Data for review section start

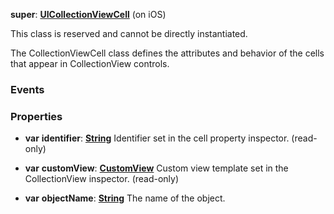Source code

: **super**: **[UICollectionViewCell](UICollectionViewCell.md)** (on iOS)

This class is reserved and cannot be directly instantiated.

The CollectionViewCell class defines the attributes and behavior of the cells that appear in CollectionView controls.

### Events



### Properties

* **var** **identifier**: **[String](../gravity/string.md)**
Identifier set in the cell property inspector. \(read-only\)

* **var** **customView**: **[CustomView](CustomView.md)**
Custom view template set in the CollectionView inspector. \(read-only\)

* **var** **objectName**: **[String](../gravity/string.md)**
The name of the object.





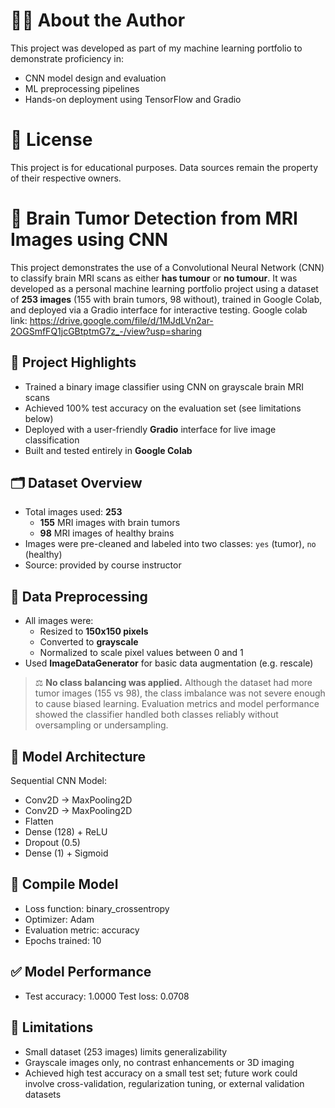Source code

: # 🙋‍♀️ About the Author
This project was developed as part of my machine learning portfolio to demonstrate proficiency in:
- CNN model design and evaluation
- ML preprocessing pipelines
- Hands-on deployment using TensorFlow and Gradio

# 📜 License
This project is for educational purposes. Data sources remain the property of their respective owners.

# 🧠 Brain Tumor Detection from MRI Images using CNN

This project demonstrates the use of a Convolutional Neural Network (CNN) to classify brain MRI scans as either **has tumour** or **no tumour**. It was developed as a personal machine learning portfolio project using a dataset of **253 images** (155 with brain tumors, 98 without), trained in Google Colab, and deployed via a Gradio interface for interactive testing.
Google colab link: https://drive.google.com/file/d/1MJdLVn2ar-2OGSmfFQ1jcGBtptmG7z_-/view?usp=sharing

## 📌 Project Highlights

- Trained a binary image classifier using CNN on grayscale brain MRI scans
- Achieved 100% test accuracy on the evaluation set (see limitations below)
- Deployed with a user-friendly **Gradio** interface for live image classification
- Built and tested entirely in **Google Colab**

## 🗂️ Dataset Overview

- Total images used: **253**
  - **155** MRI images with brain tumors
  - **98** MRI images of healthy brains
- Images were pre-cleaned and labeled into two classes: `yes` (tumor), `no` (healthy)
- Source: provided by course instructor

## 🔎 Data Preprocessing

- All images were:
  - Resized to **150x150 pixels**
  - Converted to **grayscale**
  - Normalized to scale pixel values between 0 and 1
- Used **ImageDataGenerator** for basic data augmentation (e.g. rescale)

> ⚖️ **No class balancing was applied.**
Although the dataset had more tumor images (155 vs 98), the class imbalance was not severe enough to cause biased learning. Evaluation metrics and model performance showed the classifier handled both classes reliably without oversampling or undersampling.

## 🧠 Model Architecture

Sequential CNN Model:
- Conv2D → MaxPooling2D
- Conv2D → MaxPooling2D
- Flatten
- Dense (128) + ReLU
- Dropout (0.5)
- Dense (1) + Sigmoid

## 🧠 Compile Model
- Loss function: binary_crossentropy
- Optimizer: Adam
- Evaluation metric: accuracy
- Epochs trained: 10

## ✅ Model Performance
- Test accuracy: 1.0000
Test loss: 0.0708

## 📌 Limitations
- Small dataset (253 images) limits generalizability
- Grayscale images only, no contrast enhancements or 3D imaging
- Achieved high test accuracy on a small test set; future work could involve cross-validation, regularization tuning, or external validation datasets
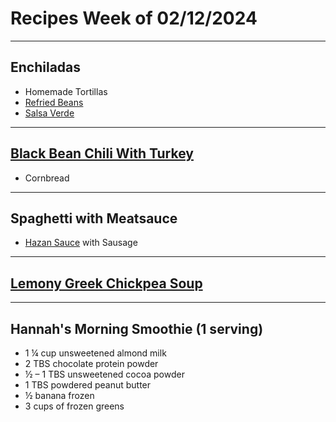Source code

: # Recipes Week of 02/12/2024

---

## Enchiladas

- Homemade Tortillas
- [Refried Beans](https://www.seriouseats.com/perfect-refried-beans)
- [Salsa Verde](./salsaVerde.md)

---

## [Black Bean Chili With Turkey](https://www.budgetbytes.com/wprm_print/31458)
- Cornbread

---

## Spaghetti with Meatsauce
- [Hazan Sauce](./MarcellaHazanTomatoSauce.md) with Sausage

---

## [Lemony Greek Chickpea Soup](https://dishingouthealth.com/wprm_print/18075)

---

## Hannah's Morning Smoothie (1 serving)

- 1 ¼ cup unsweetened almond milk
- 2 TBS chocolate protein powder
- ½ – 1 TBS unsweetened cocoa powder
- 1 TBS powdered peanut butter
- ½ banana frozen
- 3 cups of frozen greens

Data for review section end
Data for review section start

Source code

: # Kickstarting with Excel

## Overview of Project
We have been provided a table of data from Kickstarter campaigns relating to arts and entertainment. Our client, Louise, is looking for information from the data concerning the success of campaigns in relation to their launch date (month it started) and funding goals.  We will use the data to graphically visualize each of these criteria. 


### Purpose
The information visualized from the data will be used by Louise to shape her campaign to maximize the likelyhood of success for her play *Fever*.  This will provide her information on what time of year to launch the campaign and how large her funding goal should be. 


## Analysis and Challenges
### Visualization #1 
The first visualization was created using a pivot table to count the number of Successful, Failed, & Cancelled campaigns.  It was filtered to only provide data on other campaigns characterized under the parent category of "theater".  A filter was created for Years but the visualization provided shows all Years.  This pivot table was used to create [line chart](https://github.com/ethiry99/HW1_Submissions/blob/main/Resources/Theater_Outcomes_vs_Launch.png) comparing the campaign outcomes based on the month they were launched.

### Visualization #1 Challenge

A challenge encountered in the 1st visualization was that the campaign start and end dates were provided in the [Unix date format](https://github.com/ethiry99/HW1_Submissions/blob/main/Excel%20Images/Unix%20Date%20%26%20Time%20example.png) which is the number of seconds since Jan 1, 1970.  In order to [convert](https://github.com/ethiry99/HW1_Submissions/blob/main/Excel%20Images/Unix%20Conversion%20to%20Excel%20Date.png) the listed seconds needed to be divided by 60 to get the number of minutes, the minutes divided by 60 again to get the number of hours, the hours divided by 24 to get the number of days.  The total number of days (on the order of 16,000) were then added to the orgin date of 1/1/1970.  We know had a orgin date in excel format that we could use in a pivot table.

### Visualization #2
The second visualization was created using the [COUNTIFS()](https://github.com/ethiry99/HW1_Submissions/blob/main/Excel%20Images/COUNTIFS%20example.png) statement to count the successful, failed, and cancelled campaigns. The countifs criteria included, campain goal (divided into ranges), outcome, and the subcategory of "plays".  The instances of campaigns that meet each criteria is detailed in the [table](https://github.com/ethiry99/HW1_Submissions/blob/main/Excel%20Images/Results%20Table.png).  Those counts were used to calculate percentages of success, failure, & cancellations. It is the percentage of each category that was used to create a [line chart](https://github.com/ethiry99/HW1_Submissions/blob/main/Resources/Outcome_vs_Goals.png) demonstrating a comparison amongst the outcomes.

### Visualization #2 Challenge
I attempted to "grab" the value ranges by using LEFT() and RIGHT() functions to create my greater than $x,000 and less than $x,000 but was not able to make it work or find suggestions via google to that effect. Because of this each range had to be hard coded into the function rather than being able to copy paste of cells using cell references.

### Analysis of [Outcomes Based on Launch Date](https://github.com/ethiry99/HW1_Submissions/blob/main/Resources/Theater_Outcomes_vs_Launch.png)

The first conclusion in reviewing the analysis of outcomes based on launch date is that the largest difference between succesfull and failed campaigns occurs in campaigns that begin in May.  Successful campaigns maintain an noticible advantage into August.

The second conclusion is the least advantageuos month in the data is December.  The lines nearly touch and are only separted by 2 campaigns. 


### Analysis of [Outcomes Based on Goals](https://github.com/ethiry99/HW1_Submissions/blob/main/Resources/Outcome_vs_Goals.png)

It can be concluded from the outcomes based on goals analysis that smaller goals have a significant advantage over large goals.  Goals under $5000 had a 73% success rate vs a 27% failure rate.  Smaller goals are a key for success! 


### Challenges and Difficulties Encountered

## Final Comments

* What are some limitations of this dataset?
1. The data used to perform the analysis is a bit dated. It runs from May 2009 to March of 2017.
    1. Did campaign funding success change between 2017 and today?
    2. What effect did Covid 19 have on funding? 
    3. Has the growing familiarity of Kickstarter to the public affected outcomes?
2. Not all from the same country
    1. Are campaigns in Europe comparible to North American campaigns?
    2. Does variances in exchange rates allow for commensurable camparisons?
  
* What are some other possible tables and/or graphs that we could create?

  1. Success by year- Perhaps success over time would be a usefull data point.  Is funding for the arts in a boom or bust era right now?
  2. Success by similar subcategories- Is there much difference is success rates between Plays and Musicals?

Data for review section end
Data for review section start

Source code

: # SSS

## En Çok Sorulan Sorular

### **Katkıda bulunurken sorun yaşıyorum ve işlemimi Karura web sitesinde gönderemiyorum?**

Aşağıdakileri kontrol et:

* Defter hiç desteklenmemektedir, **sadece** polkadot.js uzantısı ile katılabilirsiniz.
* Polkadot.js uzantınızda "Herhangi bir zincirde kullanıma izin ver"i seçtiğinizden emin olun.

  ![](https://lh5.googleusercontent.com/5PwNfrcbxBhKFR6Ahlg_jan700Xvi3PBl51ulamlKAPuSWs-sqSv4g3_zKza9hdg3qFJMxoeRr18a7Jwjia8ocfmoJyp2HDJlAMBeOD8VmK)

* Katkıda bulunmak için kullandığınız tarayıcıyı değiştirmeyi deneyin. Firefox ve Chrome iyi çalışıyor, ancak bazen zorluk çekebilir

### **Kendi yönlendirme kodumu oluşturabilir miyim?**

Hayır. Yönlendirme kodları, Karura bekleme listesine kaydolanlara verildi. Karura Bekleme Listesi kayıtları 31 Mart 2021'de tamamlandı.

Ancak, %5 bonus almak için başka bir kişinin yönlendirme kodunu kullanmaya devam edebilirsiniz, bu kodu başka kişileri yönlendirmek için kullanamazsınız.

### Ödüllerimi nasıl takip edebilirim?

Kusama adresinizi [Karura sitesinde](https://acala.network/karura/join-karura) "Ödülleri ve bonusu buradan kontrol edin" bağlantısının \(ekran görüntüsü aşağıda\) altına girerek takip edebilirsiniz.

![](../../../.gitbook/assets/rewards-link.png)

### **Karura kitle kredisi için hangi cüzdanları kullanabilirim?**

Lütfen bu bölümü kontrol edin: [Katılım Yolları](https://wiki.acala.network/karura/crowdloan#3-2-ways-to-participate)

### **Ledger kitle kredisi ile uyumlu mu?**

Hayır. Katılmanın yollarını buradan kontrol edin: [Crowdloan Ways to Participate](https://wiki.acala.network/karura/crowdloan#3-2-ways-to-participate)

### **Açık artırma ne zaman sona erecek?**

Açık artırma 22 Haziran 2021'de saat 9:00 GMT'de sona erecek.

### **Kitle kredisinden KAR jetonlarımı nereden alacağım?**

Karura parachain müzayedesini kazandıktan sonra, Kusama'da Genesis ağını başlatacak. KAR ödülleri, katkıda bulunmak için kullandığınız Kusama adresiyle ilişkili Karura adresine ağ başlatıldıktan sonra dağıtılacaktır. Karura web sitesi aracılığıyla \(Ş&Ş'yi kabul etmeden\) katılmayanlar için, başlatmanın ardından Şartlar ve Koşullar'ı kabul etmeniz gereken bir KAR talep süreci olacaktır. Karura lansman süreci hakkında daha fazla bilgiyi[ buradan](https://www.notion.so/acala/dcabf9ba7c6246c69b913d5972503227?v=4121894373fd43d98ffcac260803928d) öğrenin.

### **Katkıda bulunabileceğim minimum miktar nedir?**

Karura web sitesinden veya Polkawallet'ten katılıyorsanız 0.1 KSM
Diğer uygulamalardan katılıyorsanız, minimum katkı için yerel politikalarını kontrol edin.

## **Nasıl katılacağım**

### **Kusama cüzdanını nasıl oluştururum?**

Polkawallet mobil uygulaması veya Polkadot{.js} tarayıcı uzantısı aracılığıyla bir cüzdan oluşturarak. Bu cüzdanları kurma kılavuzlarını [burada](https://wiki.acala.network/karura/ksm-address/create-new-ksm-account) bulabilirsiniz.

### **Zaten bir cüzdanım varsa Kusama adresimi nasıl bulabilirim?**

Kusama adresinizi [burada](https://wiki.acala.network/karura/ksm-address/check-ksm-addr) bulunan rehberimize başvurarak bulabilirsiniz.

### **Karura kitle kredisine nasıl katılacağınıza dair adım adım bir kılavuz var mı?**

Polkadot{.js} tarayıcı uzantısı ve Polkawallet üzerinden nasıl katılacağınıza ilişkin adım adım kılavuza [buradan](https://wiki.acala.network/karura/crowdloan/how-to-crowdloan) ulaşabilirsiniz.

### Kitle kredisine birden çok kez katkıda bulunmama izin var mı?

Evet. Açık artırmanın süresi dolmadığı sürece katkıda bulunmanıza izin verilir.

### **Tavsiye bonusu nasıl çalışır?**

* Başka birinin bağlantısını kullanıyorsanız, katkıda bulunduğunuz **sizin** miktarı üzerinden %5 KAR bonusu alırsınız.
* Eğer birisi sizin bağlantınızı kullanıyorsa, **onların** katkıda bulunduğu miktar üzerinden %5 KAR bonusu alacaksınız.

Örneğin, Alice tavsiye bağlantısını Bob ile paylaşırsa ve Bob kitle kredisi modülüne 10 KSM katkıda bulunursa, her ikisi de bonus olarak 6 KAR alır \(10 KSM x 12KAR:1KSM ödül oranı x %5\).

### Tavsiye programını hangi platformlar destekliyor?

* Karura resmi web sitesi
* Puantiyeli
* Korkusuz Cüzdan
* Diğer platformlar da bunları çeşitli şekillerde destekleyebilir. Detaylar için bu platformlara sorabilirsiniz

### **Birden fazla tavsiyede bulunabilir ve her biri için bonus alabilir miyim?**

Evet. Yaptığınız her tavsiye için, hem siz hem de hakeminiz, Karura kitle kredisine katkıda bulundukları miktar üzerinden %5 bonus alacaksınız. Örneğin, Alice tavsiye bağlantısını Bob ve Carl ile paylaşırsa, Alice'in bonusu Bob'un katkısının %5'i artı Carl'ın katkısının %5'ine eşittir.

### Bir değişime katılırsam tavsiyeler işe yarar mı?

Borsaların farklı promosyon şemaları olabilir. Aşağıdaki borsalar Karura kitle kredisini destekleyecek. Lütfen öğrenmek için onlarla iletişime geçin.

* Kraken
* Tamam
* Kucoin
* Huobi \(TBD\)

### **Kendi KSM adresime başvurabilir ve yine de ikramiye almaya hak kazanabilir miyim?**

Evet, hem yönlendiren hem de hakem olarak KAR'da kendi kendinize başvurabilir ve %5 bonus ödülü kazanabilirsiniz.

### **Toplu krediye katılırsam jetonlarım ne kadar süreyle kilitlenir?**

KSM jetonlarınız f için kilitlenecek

Data for review section end

Task to carry out:
Your answer should consist of the lines from the listing that hold the word "other".

Output for this task:
The first visualization was created using a pivot table to count the number of Successful, Failed, & Cancelled campaigns.  It was filtered to only provide data on other campaigns characterized under the parent category of "theater".  A filter was created for Years but the visualization provided shows all Years.  This pivot table was used to create [line chart](https://github.com/ethiry99/HW1_Submissions/blob/main/Resources/Theater_Outcomes_vs_Launch.png) comparing the campaign outcomes based on the month they were launched.
* What are some other possible tables and/or graphs that we could create?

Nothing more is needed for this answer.